Structural, diffuse reflectance spectroscopy and dielectric relaxation properties of zirconium (IV) dioxide

Abstract Structural, diffuse reflectance spectroscopy, dielectric relaxation processes and electrical conduction mechanism of zirconium (IV) dioxide were investigated. The structure of ZrO2 compound was analyzed by X-ray diffraction and infrared spectroscopy techniques. X-ray results were analyzed and fitted with Rietveld refinement using Fullprof Suite program. The utility of the diffuse reflectance UV–vis-NIR spectroscopy powerful technique is used to determine the direct energy gap of ZrO2 in powder form.
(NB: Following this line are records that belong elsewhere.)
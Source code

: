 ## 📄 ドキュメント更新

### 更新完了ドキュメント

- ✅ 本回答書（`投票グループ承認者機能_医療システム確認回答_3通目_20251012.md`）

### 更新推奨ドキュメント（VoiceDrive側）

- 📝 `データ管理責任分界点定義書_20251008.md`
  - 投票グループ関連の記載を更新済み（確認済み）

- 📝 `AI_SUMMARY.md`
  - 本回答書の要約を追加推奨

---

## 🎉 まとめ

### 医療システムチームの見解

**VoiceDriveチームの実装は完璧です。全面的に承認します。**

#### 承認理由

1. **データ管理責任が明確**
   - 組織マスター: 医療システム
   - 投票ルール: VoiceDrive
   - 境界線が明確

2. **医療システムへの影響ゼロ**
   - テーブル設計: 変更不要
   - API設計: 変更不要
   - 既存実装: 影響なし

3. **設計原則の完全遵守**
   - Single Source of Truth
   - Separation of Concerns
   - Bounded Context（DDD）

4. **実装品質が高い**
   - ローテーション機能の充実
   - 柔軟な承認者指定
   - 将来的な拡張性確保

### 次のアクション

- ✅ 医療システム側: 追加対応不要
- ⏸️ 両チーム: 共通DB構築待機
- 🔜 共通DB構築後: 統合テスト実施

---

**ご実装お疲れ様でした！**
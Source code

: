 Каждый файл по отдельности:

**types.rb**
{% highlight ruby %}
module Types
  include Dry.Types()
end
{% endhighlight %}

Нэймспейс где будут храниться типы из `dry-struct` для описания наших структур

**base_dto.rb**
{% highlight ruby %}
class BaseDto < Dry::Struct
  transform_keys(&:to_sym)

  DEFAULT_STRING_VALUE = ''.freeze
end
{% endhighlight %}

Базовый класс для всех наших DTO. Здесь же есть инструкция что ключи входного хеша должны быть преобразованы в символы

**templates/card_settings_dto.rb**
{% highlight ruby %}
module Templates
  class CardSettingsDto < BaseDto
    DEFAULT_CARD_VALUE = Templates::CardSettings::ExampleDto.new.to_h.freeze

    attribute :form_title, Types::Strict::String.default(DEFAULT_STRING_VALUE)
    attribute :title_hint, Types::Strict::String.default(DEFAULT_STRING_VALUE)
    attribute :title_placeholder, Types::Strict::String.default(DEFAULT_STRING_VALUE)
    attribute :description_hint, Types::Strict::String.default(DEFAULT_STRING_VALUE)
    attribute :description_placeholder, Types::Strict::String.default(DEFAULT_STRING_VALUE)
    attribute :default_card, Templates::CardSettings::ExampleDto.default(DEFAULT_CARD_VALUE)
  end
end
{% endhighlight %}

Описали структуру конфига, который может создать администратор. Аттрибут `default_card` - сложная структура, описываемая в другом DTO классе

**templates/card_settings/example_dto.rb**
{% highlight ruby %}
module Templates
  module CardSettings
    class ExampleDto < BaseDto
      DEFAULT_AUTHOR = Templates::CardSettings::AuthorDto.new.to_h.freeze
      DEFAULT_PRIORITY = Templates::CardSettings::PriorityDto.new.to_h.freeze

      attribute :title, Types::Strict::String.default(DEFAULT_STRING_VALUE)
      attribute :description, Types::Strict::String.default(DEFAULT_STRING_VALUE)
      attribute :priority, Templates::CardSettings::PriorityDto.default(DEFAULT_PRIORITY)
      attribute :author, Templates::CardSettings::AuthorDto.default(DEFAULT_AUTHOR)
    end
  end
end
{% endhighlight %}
Dielectric measurements (capacitance and phase angle of ZrO2) were investigated over the frequency range 0.1 Hz– 4 MHz and temperature range 303-423 K. The dielectric constants of ZrO2 in pellet form were explored over the utilized range of temperature and frequency in terms of dielectric constant, dielectric loss, dissipation factor, electrical modulus, electrical conductivity and complex impedance (Cole-Cole impedance). The dispersion curves of the complex impedance (Z'(ω) and Z"(ω)) of the ZrO2 pellet show a single semicircular arc over the utilized range of temperature. The analysis of the real part electrical conductivity of ZrO2 over the utilized range of temperature and frequency revealed that the predominant conduction mechanism is the correlated barrier hopping (CBH) model.